Pictures paired with source code
# # # # #

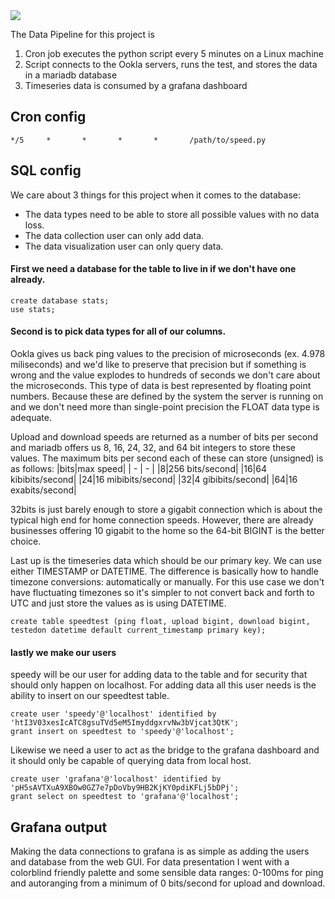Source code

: 
<img src=https://raw.githubusercontent.com/sqrtNOT/system-stats-dashboard/main/grafana.png>


The Data Pipeline for this project is
1. Cron job executes the python script every 5 minutes on a Linux machine
2. Script connects to the Ookla servers, runs the test, and stores the data in a mariadb database
3. Timeseries data is consumed by a grafana dashboard

## Cron config
`*/5     *       *       *       *       /path/to/speed.py`

## SQL config
We care about 3 things for this project when it comes to the database:
+ The data types need to be able to store all possible values with no data loss.
+ The data collection user can only add data.
+ The data visualization user can only query data.

#### First we need a database for the table to live in if we don't have one already.
```
create database stats;
use stats;
```
#### Second is to pick data types for all of our columns.
Ookla gives us back ping values to the precision of microseconds (ex. 4.978 miliseconds) and we'd like to preserve that precision but if something is wrong and the value explodes to hundreds of seconds we don't care about the microseconds. This type of data is best represented by floating point numbers. Because these are defined by the system the server is running on and we don't need more than single-point precision the FLOAT data type is adequate.


Upload and download speeds are returned as a number of bits per second and mariadb offers us 8, 16, 24, 32, and 64 bit integers to store these values.
The maximum bits per second each of these can store (unsigned) is as follows:
|bits|max speed|
| - | - |
|8|256 bits/second|
|16|64 kibibits/second|
|24|16 mibibits/second|
|32|4 gibibits/second|
|64|16 exabits/second|

32bits is just barely enough to store a gigabit connection which is about the typical high end for home connection speeds. However, there are already businesses offering 10 gigabit to the home so the 64-bit BIGINT is the better choice.


Last up is the timeseries data which should be our primary key. We can use either TIMESTAMP or DATETIME. The difference is basically how to handle timezone conversions: automatically or manually. For this use case we don't have fluctuating timezones so it's simpler to not convert back and forth to UTC and just store the values as is using DATETIME.


```
create table speedtest (ping float, upload bigint, download bigint, testedon datetime default current_timestamp primary key);
```

#### lastly we make our users
speedy will be our user for adding data to the table and for security that should only happen on localhost. For adding data all this user needs is the ability to insert on our speedtest table.
```
create user 'speedy'@'localhost' identified by 'htI3V03xesIcATC8gsuTVd5eM5ImyddgxrvNw3bVjcat3QtK';
grant insert on speedtest to 'speedy'@'localhost';
```
Likewise we need a user to act as the bridge to the grafana dashboard and it should only be capable of querying data from local host. 
```
create user 'grafana'@'localhost' identified by 'pH5sAVTXuA9XBOw0GZ7e7pDoVby9HB2KjKY0pdiKFLj5bDPj';
grant select on speedtest to 'grafana'@'localhost';
```
## Grafana output

Making the data connections to grafana is as simple as adding the users and database from the web GUI. For data presentation I went with a colorblind friendly palette and some sensible data ranges: 0-100ms for ping and autoranging from a minimum of 0 bits/second for upload and download.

# # # # #

About this exercise: Although the records above include pictures, the copy must contain only their exact text.

The answer:
Source code

: 
<img src=https://raw.githubusercontent.com/sqrtNOT/system-stats-dashboard/main/grafana.png>


The Data Pipeline for this project is
1. Cron job executes the python script every 5 minutes on a Linux machine
2. Script connects to the Ookla servers, runs the test, and stores the data in a mariadb database
3. Timeseries data is consumed by a grafana dashboard

## Cron config
`*/5     *       *       *       *       /path/to/speed.py`

## SQL config
We care about 3 things for this project when it comes to the database:
+ The data types need to be able to store all possible values with no data loss.
+ The data collection user can only add data.
+ The data visualization user can only query data.

#### First we need a database for the table to live in if we don't have one already.
```
create database stats;
use stats;
```
#### Second is to pick data types for all of our columns.
Ookla gives us back ping values to the precision of microseconds (ex. 4.978 miliseconds) and we'd like to preserve that precision but if something is wrong and the value explodes to hundreds of seconds we don't care about the microseconds. This type of data is best represented by floating point numbers. Because these are defined by the system the server is running on and we don't need more than single-point precision the FLOAT data type is adequate.


Upload and download speeds are returned as a number of bits per second and mariadb offers us 8, 16, 24, 32, and 64 bit integers to store these values.
The maximum bits per second each of these can store (unsigned) is as follows:
|bits|max speed|
| - | - |
|8|256 bits/second|
|16|64 kibibits/second|
|24|16 mibibits/second|
|32|4 gibibits/second|
|64|16 exabits/second|

32bits is just barely enough to store a gigabit connection which is about the typical high end for home connection speeds. However, there are already businesses offering 10 gigabit to the home so the 64-bit BIGINT is the better choice.


Last up is the timeseries data which should be our primary key. We can use either TIMESTAMP or DATETIME. The difference is basically how to handle timezone conversions: automatically or manually. For this use case we don't have fluctuating timezones so it's simpler to not convert back and forth to UTC and just store the values as is using DATETIME.


```
create table speedtest (ping float, upload bigint, download bigint, testedon datetime default current_timestamp primary key);
```

#### lastly we make our users
speedy will be our user for adding data to the table and for security that should only happen on localhost. For adding data all this user needs is the ability to insert on our speedtest table.
```
create user 'speedy'@'localhost' identified by 'htI3V03xesIcATC8gsuTVd5eM5ImyddgxrvNw3bVjcat3QtK';
grant insert on speedtest to 'speedy'@'localhost';
```
Likewise we need a user to act as the bridge to the grafana dashboard and it should only be capable of querying data from local host. 
```
create user 'grafana'@'localhost' identified by 'pH5sAVTXuA9XBOw0GZ7e7pDoVby9HB2KjKY0pdiKFLj5bDPj';
grant select on speedtest to 'grafana'@'localhost';
```
## Grafana output

Making the data connections to grafana is as simple as adding the users and database from the web GUI. For data presentation I went with a colorblind friendly palette and some sensible data ranges: 0-100ms for ping and autoranging from a minimum of 0 bits/second for upload and download.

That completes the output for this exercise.